The Hadoop guys recently accepted a patch that adds support for binary communication formats to Streaming, the Hadoop component on which Dumbo is based. As described in the comments for the corresponding JIRA issue (HADOOP-1722), this patch basically abstracts away the used communication format by introducing the classes InputWriter and OutputReader. It provides extensions of these classes that implement three different communication formats, including the so called typed bytes format, which happens to be a great alternative to the functionality provided by the Java code that is currently part of Dumbo.

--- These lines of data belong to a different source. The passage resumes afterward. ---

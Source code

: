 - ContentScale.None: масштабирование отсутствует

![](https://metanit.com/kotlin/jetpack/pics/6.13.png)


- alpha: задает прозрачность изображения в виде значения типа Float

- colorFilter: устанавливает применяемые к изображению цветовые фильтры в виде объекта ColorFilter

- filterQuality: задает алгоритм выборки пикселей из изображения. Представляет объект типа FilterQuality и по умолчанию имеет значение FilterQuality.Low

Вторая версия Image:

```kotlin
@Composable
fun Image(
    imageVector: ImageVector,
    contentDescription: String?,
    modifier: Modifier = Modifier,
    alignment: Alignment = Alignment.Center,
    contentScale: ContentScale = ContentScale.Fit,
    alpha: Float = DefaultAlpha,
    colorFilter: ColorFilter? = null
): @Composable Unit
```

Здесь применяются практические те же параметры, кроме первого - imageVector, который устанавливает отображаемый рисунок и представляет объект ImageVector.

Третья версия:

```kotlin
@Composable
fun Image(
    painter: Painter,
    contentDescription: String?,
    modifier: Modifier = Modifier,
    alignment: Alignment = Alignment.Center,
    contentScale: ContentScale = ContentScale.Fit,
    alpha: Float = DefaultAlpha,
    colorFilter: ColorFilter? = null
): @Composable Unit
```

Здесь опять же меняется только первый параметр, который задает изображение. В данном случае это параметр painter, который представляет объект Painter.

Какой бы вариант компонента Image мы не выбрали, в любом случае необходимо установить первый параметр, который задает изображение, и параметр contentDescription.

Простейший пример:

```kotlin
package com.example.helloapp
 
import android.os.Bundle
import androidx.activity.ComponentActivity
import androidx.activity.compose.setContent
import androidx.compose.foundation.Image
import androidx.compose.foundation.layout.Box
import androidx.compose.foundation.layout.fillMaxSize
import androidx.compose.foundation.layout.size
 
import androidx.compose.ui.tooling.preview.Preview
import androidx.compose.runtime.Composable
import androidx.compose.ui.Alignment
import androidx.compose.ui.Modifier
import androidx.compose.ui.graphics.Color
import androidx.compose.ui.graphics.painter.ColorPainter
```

A while ago, Johan and I ran four versions of the IP count program on about 300 gigs of weblogs, which resulted in the following timings:
- Java: 8 minutes
- Dumbo with typed bytes: 10 minutes
- Hive: 13 minutes
- Dumbo without typed bytes: 16 minutes
Hence, thanks to typed bytes, Java is only 20% faster than Dumbo anymore, and there might still be some room for narrowing this gap even further. For instance, I wouldn’t be surprised if another minute could be chopped off by implementing the typed bytes serialization at the Python side in C instead of pure Python, just like the Thrift guys did with their fastbinary Python module. Since typed bytes are also a cleaner and more maintainable solution, the Java code will probably be removed in Dumbo 0.21, making typed bytes the only supported approach.
Unfortunately, all Hadoop releases before 0.21.0 will not yet include typed bytes support, but I do plan to attach backported patches to HADOOP-1722. The patch for 0.18 is already there, and backports for more recent versions of Hadoop will follow as soon as we start using those versions at Last.fm. In order to use typed bytes with Dumbo 0.20, you just have to make sure the typedbytes module is installed on the machine from which you run your Dumbo programs, add typedbytes: all and type: typedbytes to the sections [streaming] and [cat], respectively, of your /etc/dumbo.conf or ~/.dumborc file, and apply the HADOOP-1722 patch to your Hadoop build:
$ cd /path/to/hadoop-0.18
$ wget 'https://issues.apache.org/jira/secure/attachment/'\
$ patch -p0 < HADOOP-1722-branch-0.18.patch
$ ant package
For now, Dumbo will still look for its jar though, so you cannot get rid of src/contrib/dumbo in your Hadoop directory just yet.